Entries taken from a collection
================

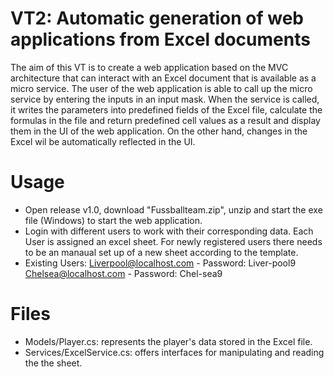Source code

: # VT2: Automatic generation of web applications from Excel documents

The aim of this VT is to create a web application based on the MVC architecture that can interact with an Excel document that is available as a micro service. The user of the web application is able to call up the micro service by entering the inputs in an input mask. When the service is called, it writes the parameters into predefined fields of the Excel file, calculate the formulas in the file and return predefined cell values as a result and display them in the UI of the web application. On the other hand, changes in the Excel wil be automatically reflected in the UI.

# Usage

- Open release v1.0, download "Fussballteam.zip", unzip and start the exe file (Windows) to start the web application.
- Login with different users to work with their corresponding data. Each User is assigned an excel sheet. For newly registered users there needs to be an manaual set up of a new sheet according to the template. 
- Existing Users: Liverpool@localhost.com - Password: Liver-pool9
Chelsea@localhost.com - Password: Chel-sea9

# Files

* Models/Player.cs: represents the player's data stored in the Excel file.
* Services/ExcelService.cs: offers interfaces for manipulating and reading the the sheet.




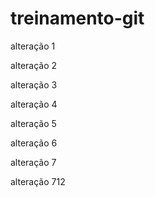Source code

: ﻿# treinamento-git

alteração 1

alteração 2

alteração 3

alteração 4

alteração 5

alteração 6

alteração 7

alteração 712

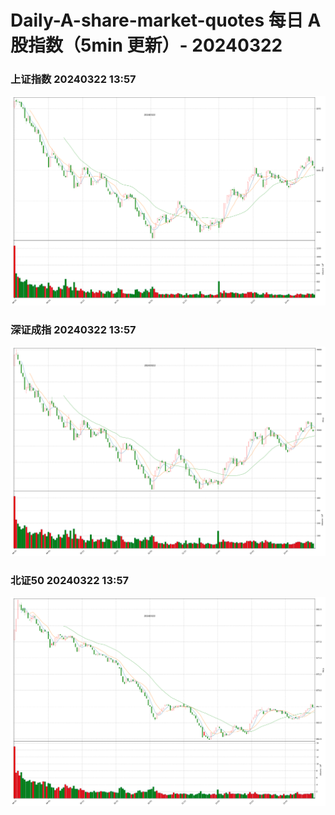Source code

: 
# Daily-A-share-market-quotes 每日 A 股指数（5min 更新）- 20240322

### 上证指数 20240322 13:57
![](./fig/2024/3/20240322-sh000001.png)

### 深证成指 20240322 13:57
![](./fig/2024/3/20240322-sz399001.png)

### 北证50 20240322 13:57
![](./fig/2024/3/20240322-bj899050.png)
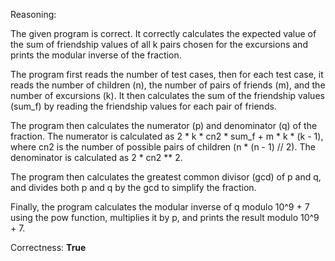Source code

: Reasoning:

The given program is correct. It correctly calculates the expected value of the sum of friendship values of all k pairs chosen for the excursions and prints the modular inverse of the fraction.

The program first reads the number of test cases, then for each test case, it reads the number of children (n), the number of pairs of friends (m), and the number of excursions (k). It then calculates the sum of the friendship values (sum_f) by reading the friendship values for each pair of friends.

The program then calculates the numerator (p) and denominator (q) of the fraction. The numerator is calculated as 2 * k * cn2 * sum_f + m * k * (k - 1), where cn2 is the number of possible pairs of children (n * (n - 1) // 2). The denominator is calculated as 2 * cn2 ** 2.

The program then calculates the greatest common divisor (gcd) of p and q, and divides both p and q by the gcd to simplify the fraction.

Finally, the program calculates the modular inverse of q modulo 10^9 + 7 using the pow function, multiplies it by p, and prints the result modulo 10^9 + 7.

Correctness: **True**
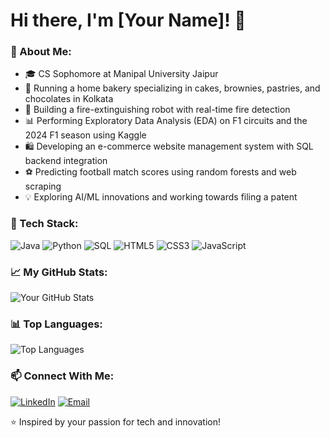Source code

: # Hi there, I'm [Your Name]! 👋

### 🚀 About Me:
- 🎓 CS Sophomore at Manipal University Jaipur
- 🍰 Running a home bakery specializing in cakes, brownies, pastries, and chocolates in Kolkata
- 🤖 Building a fire-extinguishing robot with real-time fire detection
- 📊 Performing Exploratory Data Analysis (EDA) on F1 circuits and the 2024 F1 season using Kaggle
- 🛍️ Developing an e-commerce website management system with SQL backend integration
- ⚽ Predicting football match scores using random forests and web scraping
- 💡 Exploring AI/ML innovations and working towards filing a patent

### 🧰 Tech Stack:
![Java](https://img.shields.io/badge/Java-ED8B00?style=for-the-badge&logo=java&logoColor=white)
![Python](https://img.shields.io/badge/Python-3776AB?style=for-the-badge&logo=python&logoColor=white)
![SQL](https://img.shields.io/badge/SQL-4479A1?style=for-the-badge&logo=database&logoColor=white)
![HTML5](https://img.shields.io/badge/HTML5-E34F26?style=for-the-badge&logo=html5&logoColor=white)
![CSS3](https://img.shields.io/badge/CSS3-1572B6?style=for-the-badge&logo=css3&logoColor=white)
![JavaScript](https://img.shields.io/badge/JavaScript-F7DF1E?style=for-the-badge&logo=javascript&logoColor=black)

### 📈 My GitHub Stats:
![Your GitHub Stats](https://github-readme-stats.vercel.app/api?username=yourusername&show_icons=true&theme=radical)

### 📊 Top Languages:
![Top Languages](https://github-readme-stats.vercel.app/api/top-langs/?username=yourusername&layout=compact&theme=radical)

### 📫 Connect With Me:
[![LinkedIn](https://img.shields.io/badge/LinkedIn-0A66C2?style=for-the-badge&logo=linkedin&logoColor=white)](https://www.linkedin.com/in/yourprofile)
[![Email](https://img.shields.io/badge/Email-D14836?style=for-the-badge&logo=gmail&logoColor=white)](mailto:your@email.com)

⭐️ Inspired by your passion for tech and innovation!

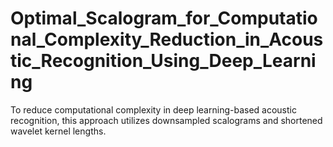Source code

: # Optimal_Scalogram_for_Computational_Complexity_Reduction_in_Acoustic_Recognition_Using_Deep_Learning
To reduce computational complexity in deep learning-based acoustic recognition, this approach utilizes downsampled scalograms and shortened wavelet kernel lengths.
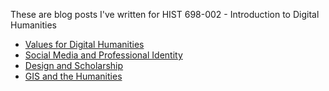 These are blog posts I've written for HIST 698-002 - Introduction to Digital Humanities
* [Values for Digital Humanities](Week_2.html)
* [Social Media and Professional Identity](698-Portfolio/Week_3.html)
* [Design and Scholarship](698-Portfolio/Week_4.html)
* [GIS and the Humanities](698-Portfolio/Week_6.html)

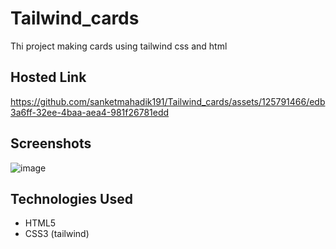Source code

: # Tailwind_cards

Thi project making cards using tailwind css and html

## Hosted Link
https://github.com/sanketmahadik191/Tailwind_cards/assets/125791466/edb3a6ff-32ee-4baa-aea4-981f26781edd

## Screenshots

![image](https://github.com/sanketmahadik191/Tailwind_cards/assets/125791466/4653eec0-e88c-45b0-b92d-9947a1fa6ba5)

## Technologies Used

- HTML5
- CSS3 (tailwind)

================

Please print all the data above word for word. Pictures should not appear in the copy.

Source code

: # VT2: Automatic generation of web applications from Excel documents

The aim of this VT is to create a web application based on the MVC architecture that can interact with an Excel document that is available as a micro service. The user of the web application is able to call up the micro service by entering the inputs in an input mask. When the service is called, it writes the parameters into predefined fields of the Excel file, calculate the formulas in the file and return predefined cell values as a result and display them in the UI of the web application. On the other hand, changes in the Excel wil be automatically reflected in the UI.

# Usage

- Open release v1.0, download "Fussballteam.zip", unzip and start the exe file (Windows) to start the web application.
- Login with different users to work with their corresponding data. Each User is assigned an excel sheet. For newly registered users there needs to be an manaual set up of a new sheet according to the template. 
- Existing Users: Liverpool@localhost.com - Password: Liver-pool9
Chelsea@localhost.com - Password: Chel-sea9

# Files

* Models/Player.cs: represents the player's data stored in the Excel file.
* Services/ExcelService.cs: offers interfaces for manipulating and reading the the sheet.




Source code

: ﻿# treinamento-git

alteração 1

alteração 2

alteração 3

alteração 4

alteração 5

alteração 6

alteração 7

alteração 712

Source code

: 
# Daily-A-share-market-quotes 每日 A 股指数（5min 更新）- 20240322

### 上证指数 20240322 13:57
![](./fig/2024/3/20240322-sh000001.png)

### 深证成指 20240322 13:57
![](./fig/2024/3/20240322-sz399001.png)

### 北证50 20240322 13:57
![](./fig/2024/3/20240322-bj899050.png)
Source code

: Reasoning:

The given program is correct. It correctly calculates the expected value of the sum of friendship values of all k pairs chosen for the excursions and prints the modular inverse of the fraction.

The program first reads the number of test cases, then for each test case, it reads the number of children (n), the number of pairs of friends (m), and the number of excursions (k). It then calculates the sum of the friendship values (sum_f) by reading the friendship values for each pair of friends.

The program then calculates the numerator (p) and denominator (q) of the fraction. The numerator is calculated as 2 * k * cn2 * sum_f + m * k * (k - 1), where cn2 is the number of possible pairs of children (n * (n - 1) // 2). The denominator is calculated as 2 * cn2 ** 2.

The program then calculates the greatest common divisor (gcd) of p and q, and divides both p and q by the gcd to simplify the fraction.

Finally, the program calculates the modular inverse of q modulo 10^9 + 7 using the pow function, multiplies it by p, and prints the result modulo 10^9 + 7.

Correctness: **True**
Source code

: # Hi there, I'm [Your Name]! 👋

### 🚀 About Me:
- 🎓 CS Sophomore at Manipal University Jaipur
- 🍰 Running a home bakery specializing in cakes, brownies, pastries, and chocolates in Kolkata
- 🤖 Building a fire-extinguishing robot with real-time fire detection
- 📊 Performing Exploratory Data Analysis (EDA) on F1 circuits and the 2024 F1 season using Kaggle
- 🛍️ Developing an e-commerce website management system with SQL backend integration
- ⚽ Predicting football match scores using random forests and web scraping
- 💡 Exploring AI/ML innovations and working towards filing a patent

### 🧰 Tech Stack:
![Java](https://img.shields.io/badge/Java-ED8B00?style=for-the-badge&logo=java&logoColor=white)
![Python](https://img.shields.io/badge/Python-3776AB?style=for-the-badge&logo=python&logoColor=white)
![SQL](https://img.shields.io/badge/SQL-4479A1?style=for-the-badge&logo=database&logoColor=white)
![HTML5](https://img.shields.io/badge/HTML5-E34F26?style=for-the-badge&logo=html5&logoColor=white)
![CSS3](https://img.shields.io/badge/CSS3-1572B6?style=for-the-badge&logo=css3&logoColor=white)
![JavaScript](https://img.shields.io/badge/JavaScript-F7DF1E?style=for-the-badge&logo=javascript&logoColor=black)

### 📈 My GitHub Stats:
![Your GitHub Stats](https://github-readme-stats.vercel.app/api?username=yourusername&show_icons=true&theme=radical)

### 📊 Top Languages:
![Top Languages](https://github-readme-stats.vercel.app/api/top-langs/?username=yourusername&layout=compact&theme=radical)

### 📫 Connect With Me:
[![LinkedIn](https://img.shields.io/badge/LinkedIn-0A66C2?style=for-the-badge&logo=linkedin&logoColor=white)](https://www.linkedin.com/in/yourprofile)
[![Email](https://img.shields.io/badge/Email-D14836?style=for-the-badge&logo=gmail&logoColor=white)](mailto:your@email.com)

⭐️ Inspired by your passion for tech and innovation!

Source code

: # Optimal_Scalogram_for_Computational_Complexity_Reduction_in_Acoustic_Recognition_Using_Deep_Learning
To reduce computational complexity in deep learning-based acoustic recognition, this approach utilizes downsampled scalograms and shortened wavelet kernel lengths.
 These are blog posts I've written for HIST 698-002 - Introduction to Digital Humanities
* [Values for Digital Humanities](Week_2.html)
* [Social Media and Professional Identity](698-Portfolio/Week_3.html)
* [Design and Scholarship](698-Portfolio/Week_4.html)
* [GIS and the Humanities](698-Portfolio/Week_6.html)

Source code

: # Tailwind_cards

Thi project making cards using tailwind css and html

## Hosted Link
https://github.com/sanketmahadik191/Tailwind_cards/assets/125791466/edb3a6ff-32ee-4baa-aea4-981f26781edd

## Screenshots

![image](https://github.com/sanketmahadik191/Tailwind_cards/assets/125791466/4653eec0-e88c-45b0-b92d-9947a1fa6ba5)

## Technologies Used

- HTML5
- CSS3 (tailwind)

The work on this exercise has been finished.